== Dataset extract ==

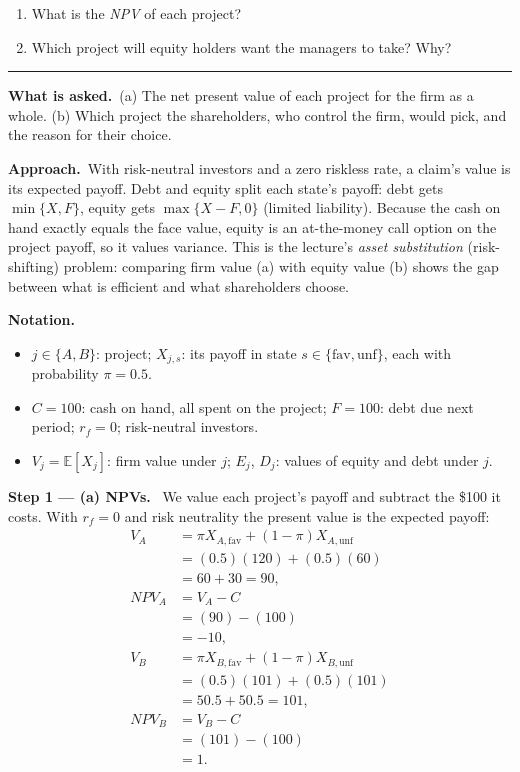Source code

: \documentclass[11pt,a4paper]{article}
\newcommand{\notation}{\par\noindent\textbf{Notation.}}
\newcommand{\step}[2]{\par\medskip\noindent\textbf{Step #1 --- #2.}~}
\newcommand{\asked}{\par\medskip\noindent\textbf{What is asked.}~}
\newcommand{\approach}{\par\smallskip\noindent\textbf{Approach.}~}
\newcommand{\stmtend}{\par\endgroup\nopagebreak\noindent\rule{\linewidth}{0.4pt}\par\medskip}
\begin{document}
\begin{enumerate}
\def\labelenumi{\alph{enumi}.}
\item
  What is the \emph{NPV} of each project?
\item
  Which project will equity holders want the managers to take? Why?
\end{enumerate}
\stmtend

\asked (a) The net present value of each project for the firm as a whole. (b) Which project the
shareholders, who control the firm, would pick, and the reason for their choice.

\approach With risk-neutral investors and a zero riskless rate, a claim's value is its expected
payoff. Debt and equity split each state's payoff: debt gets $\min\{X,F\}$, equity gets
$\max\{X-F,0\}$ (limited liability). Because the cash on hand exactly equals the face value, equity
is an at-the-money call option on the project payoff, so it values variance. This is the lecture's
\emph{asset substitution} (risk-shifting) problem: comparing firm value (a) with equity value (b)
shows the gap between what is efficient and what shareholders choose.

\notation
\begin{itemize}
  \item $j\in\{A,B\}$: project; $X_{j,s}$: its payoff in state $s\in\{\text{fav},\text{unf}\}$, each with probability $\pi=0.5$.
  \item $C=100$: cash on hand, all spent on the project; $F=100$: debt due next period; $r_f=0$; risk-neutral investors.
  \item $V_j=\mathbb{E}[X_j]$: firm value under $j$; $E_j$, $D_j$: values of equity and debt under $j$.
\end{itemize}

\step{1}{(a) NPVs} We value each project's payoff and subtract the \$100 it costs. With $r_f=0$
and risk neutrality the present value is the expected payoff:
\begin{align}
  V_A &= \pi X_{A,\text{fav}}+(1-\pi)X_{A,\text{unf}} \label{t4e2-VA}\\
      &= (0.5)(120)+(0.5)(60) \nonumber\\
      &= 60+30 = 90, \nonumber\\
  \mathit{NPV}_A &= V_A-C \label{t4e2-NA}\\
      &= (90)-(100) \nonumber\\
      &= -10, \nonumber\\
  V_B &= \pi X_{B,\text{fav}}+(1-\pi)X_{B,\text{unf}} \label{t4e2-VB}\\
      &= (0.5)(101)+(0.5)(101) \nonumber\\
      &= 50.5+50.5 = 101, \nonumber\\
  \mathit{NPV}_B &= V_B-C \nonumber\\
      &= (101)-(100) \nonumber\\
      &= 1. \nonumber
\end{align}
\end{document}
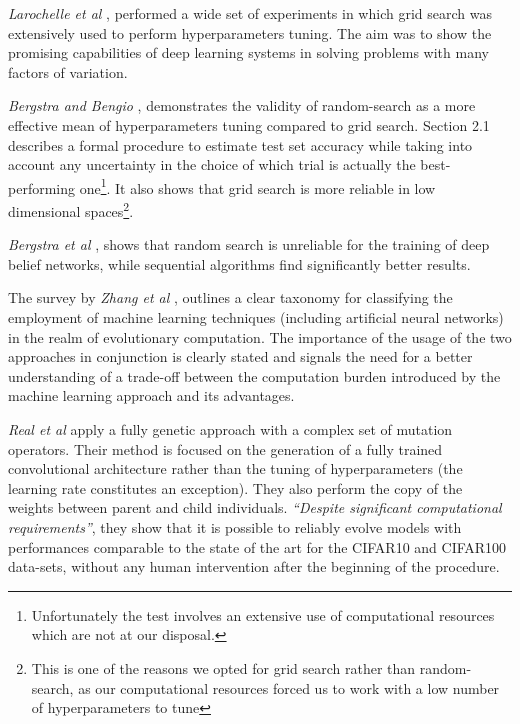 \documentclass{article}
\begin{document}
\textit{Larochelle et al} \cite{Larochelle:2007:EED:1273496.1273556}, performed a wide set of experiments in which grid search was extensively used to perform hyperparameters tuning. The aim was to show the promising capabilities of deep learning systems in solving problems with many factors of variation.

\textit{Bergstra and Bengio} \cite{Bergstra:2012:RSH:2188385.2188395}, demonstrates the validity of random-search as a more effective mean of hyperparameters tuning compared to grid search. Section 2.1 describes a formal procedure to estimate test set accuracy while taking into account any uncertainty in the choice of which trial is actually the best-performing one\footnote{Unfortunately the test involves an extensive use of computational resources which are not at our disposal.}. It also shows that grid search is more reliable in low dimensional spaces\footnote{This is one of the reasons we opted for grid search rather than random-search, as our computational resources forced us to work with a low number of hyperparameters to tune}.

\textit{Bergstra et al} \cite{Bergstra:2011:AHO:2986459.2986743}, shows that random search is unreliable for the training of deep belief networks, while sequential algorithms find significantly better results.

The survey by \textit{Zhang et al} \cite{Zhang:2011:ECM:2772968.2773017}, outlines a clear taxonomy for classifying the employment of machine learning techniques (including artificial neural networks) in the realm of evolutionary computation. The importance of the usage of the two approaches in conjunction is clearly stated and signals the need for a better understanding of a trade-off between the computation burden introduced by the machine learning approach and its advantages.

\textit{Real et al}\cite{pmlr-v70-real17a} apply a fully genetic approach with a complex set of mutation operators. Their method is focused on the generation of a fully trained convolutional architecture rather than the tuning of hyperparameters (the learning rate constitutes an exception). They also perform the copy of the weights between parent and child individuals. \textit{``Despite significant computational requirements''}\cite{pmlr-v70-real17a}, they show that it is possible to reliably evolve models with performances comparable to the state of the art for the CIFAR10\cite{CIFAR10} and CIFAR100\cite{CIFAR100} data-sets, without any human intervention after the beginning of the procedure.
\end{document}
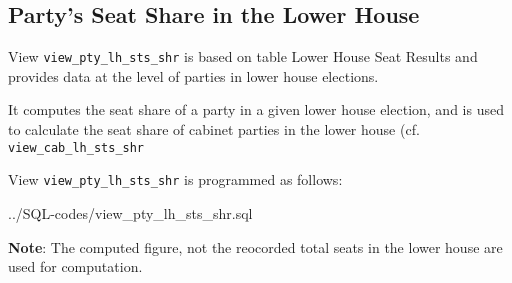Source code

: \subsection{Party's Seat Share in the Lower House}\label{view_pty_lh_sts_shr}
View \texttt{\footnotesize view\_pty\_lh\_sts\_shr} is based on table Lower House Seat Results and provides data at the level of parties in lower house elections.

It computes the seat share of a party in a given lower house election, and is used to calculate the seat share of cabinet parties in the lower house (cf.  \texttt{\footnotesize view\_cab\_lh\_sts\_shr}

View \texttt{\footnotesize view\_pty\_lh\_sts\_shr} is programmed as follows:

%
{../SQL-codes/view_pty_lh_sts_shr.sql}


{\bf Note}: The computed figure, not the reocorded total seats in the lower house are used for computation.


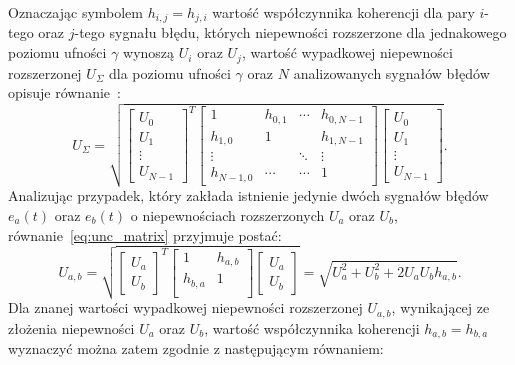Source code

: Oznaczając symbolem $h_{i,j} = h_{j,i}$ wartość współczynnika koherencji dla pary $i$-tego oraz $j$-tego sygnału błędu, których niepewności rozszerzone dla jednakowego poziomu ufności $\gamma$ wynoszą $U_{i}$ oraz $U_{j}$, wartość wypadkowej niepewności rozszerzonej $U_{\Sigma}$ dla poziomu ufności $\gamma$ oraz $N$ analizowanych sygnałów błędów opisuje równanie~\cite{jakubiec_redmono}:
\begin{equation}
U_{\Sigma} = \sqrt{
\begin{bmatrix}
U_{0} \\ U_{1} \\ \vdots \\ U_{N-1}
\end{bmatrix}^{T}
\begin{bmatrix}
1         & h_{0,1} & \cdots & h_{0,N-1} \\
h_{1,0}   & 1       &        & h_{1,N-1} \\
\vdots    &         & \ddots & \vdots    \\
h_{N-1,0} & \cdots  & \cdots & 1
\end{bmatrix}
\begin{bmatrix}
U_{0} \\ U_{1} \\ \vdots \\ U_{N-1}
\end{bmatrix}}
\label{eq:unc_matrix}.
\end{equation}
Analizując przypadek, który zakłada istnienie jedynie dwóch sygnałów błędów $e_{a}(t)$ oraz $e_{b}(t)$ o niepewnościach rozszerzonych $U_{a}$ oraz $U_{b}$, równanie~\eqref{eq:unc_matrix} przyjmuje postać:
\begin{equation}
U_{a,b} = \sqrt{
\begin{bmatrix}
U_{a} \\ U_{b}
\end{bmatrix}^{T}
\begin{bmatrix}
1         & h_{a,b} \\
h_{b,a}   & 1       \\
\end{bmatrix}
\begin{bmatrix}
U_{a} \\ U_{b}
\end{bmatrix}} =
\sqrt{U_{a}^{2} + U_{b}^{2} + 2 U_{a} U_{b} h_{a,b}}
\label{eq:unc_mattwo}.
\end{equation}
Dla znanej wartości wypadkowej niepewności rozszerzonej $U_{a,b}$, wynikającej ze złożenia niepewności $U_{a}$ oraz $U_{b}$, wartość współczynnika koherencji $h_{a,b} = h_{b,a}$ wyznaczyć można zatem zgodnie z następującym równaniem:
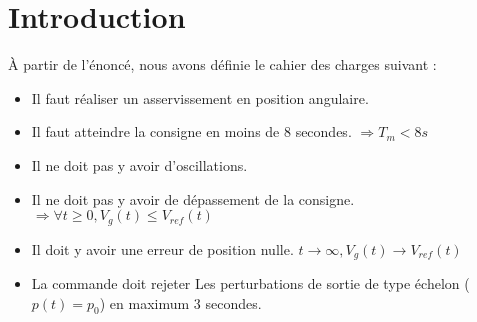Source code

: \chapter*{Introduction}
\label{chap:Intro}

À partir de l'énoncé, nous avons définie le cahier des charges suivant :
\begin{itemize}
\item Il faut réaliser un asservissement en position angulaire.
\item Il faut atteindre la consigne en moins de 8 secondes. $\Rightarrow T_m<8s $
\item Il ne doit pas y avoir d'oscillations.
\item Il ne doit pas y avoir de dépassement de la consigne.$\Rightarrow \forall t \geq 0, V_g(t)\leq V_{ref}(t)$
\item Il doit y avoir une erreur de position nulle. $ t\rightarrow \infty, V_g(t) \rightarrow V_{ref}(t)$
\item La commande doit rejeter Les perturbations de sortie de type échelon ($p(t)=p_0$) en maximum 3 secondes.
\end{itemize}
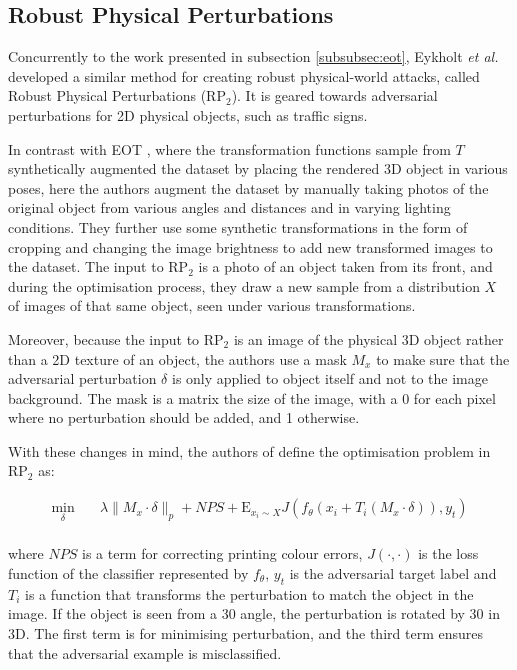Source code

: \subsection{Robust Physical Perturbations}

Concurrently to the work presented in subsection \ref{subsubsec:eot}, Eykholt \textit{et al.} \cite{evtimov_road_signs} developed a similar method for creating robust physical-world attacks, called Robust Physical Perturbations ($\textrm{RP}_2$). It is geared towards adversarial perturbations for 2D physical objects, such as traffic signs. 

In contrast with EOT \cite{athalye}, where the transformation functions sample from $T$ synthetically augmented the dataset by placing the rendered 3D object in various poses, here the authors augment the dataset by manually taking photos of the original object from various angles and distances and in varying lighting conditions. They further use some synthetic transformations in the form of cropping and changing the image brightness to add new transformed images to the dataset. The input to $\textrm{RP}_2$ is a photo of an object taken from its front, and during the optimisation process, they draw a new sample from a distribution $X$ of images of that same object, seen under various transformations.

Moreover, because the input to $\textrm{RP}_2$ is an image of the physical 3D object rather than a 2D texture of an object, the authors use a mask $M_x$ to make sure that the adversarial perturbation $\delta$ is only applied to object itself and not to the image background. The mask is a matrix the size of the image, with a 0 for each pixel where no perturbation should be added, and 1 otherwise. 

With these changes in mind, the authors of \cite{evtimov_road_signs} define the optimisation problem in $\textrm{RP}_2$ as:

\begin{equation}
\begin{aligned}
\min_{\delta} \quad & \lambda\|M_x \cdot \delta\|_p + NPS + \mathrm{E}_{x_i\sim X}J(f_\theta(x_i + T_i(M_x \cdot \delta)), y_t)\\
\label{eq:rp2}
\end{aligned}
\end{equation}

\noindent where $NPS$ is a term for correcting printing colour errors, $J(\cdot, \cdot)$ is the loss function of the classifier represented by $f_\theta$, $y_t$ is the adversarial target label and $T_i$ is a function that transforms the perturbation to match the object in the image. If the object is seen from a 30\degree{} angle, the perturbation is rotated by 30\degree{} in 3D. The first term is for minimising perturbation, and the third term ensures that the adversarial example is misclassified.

== Problem details ==
If a line in the data above contains "textrm", return that line.

== Solution to this problem ==
Concurrently to the work presented in subsection \ref{subsubsec:eot}, Eykholt \textit{et al.} \cite{evtimov_road_signs} developed a similar method for creating robust physical-world attacks, called Robust Physical Perturbations ($\textrm{RP}_2$). It is geared towards adversarial perturbations for 2D physical objects, such as traffic signs. 
In contrast with EOT \cite{athalye}, where the transformation functions sample from $T$ synthetically augmented the dataset by placing the rendered 3D object in various poses, here the authors augment the dataset by manually taking photos of the original object from various angles and distances and in varying lighting conditions. They further use some synthetic transformations in the form of cropping and changing the image brightness to add new transformed images to the dataset. The input to $\textrm{RP}_2$ is a photo of an object taken from its front, and during the optimisation process, they draw a new sample from a distribution $X$ of images of that same object, seen under various transformations.
Moreover, because the input to $\textrm{RP}_2$ is an image of the physical 3D object rather than a 2D texture of an object, the authors use a mask $M_x$ to make sure that the adversarial perturbation $\delta$ is only applied to object itself and not to the image background. The mask is a matrix the size of the image, with a 0 for each pixel where no perturbation should be added, and 1 otherwise. 
With these changes in mind, the authors of \cite{evtimov_road_signs} define the optimisation problem in $\textrm{RP}_2$ as:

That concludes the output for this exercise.